* _The task_
Below are records; reproduce exactly the lines from the first through the one containing "# MagicMouse連windows滾輪".

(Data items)
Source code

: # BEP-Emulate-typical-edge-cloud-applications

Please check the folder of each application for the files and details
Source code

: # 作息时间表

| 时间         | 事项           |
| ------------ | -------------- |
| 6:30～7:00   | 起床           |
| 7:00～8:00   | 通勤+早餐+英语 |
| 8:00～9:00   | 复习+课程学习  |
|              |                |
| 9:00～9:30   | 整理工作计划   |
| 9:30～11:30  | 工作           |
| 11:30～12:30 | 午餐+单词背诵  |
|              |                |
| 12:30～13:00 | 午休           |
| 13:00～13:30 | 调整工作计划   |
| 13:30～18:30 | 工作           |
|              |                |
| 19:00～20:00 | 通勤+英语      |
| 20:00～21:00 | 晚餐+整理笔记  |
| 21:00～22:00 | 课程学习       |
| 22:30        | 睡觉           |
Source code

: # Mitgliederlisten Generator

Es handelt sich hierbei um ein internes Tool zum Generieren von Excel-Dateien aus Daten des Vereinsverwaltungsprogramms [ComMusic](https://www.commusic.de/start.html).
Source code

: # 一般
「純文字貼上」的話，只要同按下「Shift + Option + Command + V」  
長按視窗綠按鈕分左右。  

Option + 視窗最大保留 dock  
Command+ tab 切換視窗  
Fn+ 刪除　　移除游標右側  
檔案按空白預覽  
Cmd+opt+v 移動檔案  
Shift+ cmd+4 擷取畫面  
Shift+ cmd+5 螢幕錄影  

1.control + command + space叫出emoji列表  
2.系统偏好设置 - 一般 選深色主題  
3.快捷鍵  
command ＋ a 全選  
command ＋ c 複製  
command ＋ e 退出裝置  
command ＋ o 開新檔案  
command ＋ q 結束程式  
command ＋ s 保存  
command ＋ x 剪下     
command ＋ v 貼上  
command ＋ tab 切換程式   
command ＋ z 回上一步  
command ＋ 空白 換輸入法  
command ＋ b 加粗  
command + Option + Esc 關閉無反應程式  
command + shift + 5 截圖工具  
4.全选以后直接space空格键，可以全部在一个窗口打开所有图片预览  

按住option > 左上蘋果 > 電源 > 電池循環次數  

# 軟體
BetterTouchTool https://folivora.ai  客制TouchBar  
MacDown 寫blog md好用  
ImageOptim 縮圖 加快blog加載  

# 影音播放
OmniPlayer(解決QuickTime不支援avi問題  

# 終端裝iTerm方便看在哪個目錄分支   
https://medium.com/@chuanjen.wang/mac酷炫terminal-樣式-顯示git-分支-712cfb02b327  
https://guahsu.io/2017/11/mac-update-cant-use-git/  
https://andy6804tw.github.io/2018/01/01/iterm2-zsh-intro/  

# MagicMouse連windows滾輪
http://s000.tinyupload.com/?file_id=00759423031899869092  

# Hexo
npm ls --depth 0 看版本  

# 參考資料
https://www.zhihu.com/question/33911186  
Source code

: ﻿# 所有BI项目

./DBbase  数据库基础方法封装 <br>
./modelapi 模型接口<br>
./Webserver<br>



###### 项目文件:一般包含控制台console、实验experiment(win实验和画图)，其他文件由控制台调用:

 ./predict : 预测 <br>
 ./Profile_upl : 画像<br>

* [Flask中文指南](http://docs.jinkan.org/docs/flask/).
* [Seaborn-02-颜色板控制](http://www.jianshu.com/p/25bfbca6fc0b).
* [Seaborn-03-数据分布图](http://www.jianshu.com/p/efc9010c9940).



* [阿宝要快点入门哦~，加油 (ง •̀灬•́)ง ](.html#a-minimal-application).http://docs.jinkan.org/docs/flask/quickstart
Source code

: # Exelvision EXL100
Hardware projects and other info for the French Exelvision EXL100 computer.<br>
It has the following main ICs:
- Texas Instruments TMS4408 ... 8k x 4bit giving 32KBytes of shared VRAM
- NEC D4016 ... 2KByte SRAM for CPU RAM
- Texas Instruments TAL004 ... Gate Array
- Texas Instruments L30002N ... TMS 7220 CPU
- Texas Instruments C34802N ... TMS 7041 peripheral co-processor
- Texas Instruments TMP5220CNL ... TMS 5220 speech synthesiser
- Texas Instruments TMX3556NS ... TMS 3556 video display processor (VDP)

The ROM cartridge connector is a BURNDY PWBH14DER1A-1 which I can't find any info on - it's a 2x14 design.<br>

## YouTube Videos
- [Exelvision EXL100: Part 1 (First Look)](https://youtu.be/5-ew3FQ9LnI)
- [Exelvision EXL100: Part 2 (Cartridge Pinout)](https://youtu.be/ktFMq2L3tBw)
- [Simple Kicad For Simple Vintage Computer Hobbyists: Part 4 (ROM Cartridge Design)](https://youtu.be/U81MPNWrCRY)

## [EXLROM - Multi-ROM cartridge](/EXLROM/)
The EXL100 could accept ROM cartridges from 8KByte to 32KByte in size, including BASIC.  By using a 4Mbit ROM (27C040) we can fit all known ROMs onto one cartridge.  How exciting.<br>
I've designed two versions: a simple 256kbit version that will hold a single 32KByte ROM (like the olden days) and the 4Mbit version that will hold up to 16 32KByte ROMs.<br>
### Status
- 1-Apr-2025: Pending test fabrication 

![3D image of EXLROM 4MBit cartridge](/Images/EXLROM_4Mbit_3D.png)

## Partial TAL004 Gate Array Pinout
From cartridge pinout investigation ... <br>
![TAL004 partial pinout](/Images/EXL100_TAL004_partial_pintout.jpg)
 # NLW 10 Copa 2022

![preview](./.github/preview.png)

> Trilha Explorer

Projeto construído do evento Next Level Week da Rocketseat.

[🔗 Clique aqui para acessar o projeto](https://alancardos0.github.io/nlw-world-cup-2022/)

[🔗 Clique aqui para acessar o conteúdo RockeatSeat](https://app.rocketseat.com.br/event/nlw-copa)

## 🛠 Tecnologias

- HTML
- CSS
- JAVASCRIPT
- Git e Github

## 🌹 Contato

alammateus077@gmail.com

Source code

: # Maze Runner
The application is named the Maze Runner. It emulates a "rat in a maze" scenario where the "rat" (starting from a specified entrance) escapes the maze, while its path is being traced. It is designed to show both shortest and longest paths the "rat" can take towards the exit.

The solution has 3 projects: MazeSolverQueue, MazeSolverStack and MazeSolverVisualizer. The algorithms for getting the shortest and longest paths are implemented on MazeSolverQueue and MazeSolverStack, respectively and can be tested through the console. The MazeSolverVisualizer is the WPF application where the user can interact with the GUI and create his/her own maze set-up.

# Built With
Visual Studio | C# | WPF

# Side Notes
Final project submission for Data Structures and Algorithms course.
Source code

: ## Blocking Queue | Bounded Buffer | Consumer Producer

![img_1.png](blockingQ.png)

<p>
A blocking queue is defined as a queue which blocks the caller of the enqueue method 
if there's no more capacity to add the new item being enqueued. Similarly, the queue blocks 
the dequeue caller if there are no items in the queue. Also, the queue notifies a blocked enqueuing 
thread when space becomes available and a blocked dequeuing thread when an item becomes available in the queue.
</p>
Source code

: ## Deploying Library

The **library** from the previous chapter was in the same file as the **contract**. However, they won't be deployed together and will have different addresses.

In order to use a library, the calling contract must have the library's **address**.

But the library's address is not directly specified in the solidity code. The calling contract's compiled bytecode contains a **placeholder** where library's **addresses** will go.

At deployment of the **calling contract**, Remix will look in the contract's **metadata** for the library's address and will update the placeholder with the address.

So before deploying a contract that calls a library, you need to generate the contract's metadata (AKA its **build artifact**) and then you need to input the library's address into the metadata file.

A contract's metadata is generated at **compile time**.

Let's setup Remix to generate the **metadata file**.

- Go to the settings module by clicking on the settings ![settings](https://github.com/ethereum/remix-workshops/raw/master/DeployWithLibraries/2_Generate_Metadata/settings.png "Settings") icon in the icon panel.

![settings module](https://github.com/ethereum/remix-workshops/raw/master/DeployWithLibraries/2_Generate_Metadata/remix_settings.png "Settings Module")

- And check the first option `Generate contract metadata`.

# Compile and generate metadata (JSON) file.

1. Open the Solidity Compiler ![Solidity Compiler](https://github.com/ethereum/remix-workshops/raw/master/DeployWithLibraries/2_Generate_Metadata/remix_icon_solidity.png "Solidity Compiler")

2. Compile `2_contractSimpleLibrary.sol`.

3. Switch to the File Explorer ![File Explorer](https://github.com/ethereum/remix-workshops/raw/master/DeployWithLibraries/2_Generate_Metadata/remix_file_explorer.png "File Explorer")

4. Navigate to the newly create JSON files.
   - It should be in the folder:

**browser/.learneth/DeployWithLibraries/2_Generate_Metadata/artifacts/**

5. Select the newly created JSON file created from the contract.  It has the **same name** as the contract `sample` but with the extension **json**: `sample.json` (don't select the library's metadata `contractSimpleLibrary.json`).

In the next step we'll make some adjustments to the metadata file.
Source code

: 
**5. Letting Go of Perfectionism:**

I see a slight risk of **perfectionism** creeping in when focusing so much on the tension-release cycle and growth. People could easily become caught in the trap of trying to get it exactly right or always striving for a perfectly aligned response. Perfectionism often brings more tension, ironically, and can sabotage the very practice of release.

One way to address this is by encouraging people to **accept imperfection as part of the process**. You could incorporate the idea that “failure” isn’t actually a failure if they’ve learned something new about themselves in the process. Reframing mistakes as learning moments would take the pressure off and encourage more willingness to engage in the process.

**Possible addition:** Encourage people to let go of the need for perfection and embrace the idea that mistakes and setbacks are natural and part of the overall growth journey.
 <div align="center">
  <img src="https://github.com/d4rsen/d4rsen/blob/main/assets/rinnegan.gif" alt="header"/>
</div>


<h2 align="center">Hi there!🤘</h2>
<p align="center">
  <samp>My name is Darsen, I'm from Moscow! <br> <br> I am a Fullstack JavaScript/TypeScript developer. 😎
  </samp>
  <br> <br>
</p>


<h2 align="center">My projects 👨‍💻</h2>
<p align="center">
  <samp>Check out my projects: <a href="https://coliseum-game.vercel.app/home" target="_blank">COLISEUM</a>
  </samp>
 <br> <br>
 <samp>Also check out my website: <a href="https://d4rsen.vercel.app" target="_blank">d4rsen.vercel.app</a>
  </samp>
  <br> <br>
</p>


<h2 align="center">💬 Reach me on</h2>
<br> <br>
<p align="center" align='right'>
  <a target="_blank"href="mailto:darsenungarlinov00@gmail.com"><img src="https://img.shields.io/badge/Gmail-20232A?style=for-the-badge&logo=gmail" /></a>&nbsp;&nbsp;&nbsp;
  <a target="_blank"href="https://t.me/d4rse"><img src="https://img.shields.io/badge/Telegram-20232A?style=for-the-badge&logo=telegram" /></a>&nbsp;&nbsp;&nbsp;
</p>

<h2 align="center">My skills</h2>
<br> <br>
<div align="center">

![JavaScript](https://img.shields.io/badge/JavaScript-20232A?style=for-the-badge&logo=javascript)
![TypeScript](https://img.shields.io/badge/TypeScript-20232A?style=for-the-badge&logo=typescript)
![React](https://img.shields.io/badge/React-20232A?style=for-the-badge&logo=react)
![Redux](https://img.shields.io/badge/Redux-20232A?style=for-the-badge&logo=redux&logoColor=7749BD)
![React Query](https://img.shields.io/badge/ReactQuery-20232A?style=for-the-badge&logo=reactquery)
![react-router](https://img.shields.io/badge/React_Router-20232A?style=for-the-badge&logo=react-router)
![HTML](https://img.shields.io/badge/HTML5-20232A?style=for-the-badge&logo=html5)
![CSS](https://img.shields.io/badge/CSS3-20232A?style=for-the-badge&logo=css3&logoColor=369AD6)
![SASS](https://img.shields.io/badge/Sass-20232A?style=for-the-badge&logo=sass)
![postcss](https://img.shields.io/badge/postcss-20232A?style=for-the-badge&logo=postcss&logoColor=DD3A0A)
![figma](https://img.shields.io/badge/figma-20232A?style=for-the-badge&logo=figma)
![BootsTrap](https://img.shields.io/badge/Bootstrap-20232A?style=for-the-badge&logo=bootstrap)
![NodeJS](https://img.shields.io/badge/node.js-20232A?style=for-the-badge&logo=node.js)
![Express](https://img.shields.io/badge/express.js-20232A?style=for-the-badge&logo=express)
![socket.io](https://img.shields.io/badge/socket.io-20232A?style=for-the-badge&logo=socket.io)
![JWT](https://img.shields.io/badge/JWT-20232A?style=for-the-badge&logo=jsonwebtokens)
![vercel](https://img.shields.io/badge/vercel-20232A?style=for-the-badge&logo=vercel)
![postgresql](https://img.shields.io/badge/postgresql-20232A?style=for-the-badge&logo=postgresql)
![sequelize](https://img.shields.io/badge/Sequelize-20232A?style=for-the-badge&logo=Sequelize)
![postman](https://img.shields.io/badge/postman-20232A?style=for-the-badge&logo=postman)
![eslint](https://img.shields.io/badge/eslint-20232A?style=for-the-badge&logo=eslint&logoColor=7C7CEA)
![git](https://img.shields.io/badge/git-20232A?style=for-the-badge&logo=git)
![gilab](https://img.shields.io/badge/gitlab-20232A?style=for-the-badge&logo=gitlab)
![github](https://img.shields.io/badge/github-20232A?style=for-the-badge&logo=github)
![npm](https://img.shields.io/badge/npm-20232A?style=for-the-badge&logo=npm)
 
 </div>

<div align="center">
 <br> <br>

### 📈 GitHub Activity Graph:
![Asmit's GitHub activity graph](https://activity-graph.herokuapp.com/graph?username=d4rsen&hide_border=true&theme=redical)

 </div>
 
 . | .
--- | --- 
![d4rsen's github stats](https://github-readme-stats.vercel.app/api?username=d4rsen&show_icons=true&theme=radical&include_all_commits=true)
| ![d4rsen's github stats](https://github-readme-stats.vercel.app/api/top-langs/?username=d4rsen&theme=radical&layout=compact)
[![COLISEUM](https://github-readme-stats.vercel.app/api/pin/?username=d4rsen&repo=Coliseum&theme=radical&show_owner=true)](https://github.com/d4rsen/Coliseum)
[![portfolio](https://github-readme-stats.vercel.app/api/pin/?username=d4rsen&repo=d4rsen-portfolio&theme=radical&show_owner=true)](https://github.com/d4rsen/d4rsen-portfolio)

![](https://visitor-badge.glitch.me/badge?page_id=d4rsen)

* _Output for this task_
Source code

: # BEP-Emulate-typical-edge-cloud-applications

Please check the folder of each application for the files and details
Source code

: # 作息时间表

| 时间         | 事项           |
| ------------ | -------------- |
| 6:30～7:00   | 起床           |
| 7:00～8:00   | 通勤+早餐+英语 |
| 8:00～9:00   | 复习+课程学习  |
|              |                |
| 9:00～9:30   | 整理工作计划   |
| 9:30～11:30  | 工作           |
| 11:30～12:30 | 午餐+单词背诵  |
|              |                |
| 12:30～13:00 | 午休           |
| 13:00～13:30 | 调整工作计划   |
| 13:30～18:30 | 工作           |
|              |                |
| 19:00～20:00 | 通勤+英语      |
| 20:00～21:00 | 晚餐+整理笔记  |
| 21:00～22:00 | 课程学习       |
| 22:30        | 睡觉           |
Source code

: # Mitgliederlisten Generator

Es handelt sich hierbei um ein internes Tool zum Generieren von Excel-Dateien aus Daten des Vereinsverwaltungsprogramms [ComMusic](https://www.commusic.de/start.html).
Source code

: # 一般
「純文字貼上」的話，只要同按下「Shift + Option + Command + V」  
長按視窗綠按鈕分左右。  

Option + 視窗最大保留 dock  
Command+ tab 切換視窗  
Fn+ 刪除　　移除游標右側  
檔案按空白預覽  
Cmd+opt+v 移動檔案  
Shift+ cmd+4 擷取畫面  
Shift+ cmd+5 螢幕錄影  

1.control + command + space叫出emoji列表  
2.系统偏好设置 - 一般 選深色主題  
3.快捷鍵  
command ＋ a 全選  
command ＋ c 複製  
command ＋ e 退出裝置  
command ＋ o 開新檔案  
command ＋ q 結束程式  
command ＋ s 保存  
command ＋ x 剪下     
command ＋ v 貼上  
command ＋ tab 切換程式   
command ＋ z 回上一步  
command ＋ 空白 換輸入法  
command ＋ b 加粗  
command + Option + Esc 關閉無反應程式  
command + shift + 5 截圖工具  
4.全选以后直接space空格键，可以全部在一个窗口打开所有图片预览  

按住option > 左上蘋果 > 電源 > 電池循環次數  

# 軟體
BetterTouchTool https://folivora.ai  客制TouchBar  
MacDown 寫blog md好用  
ImageOptim 縮圖 加快blog加載  

# 影音播放
OmniPlayer(解決QuickTime不支援avi問題  

# 終端裝iTerm方便看在哪個目錄分支   
https://medium.com/@chuanjen.wang/mac酷炫terminal-樣式-顯示git-分支-712cfb02b327  
https://guahsu.io/2017/11/mac-update-cant-use-git/  
https://andy6804tw.github.io/2018/01/01/iterm2-zsh-intro/  

# MagicMouse連windows滾輪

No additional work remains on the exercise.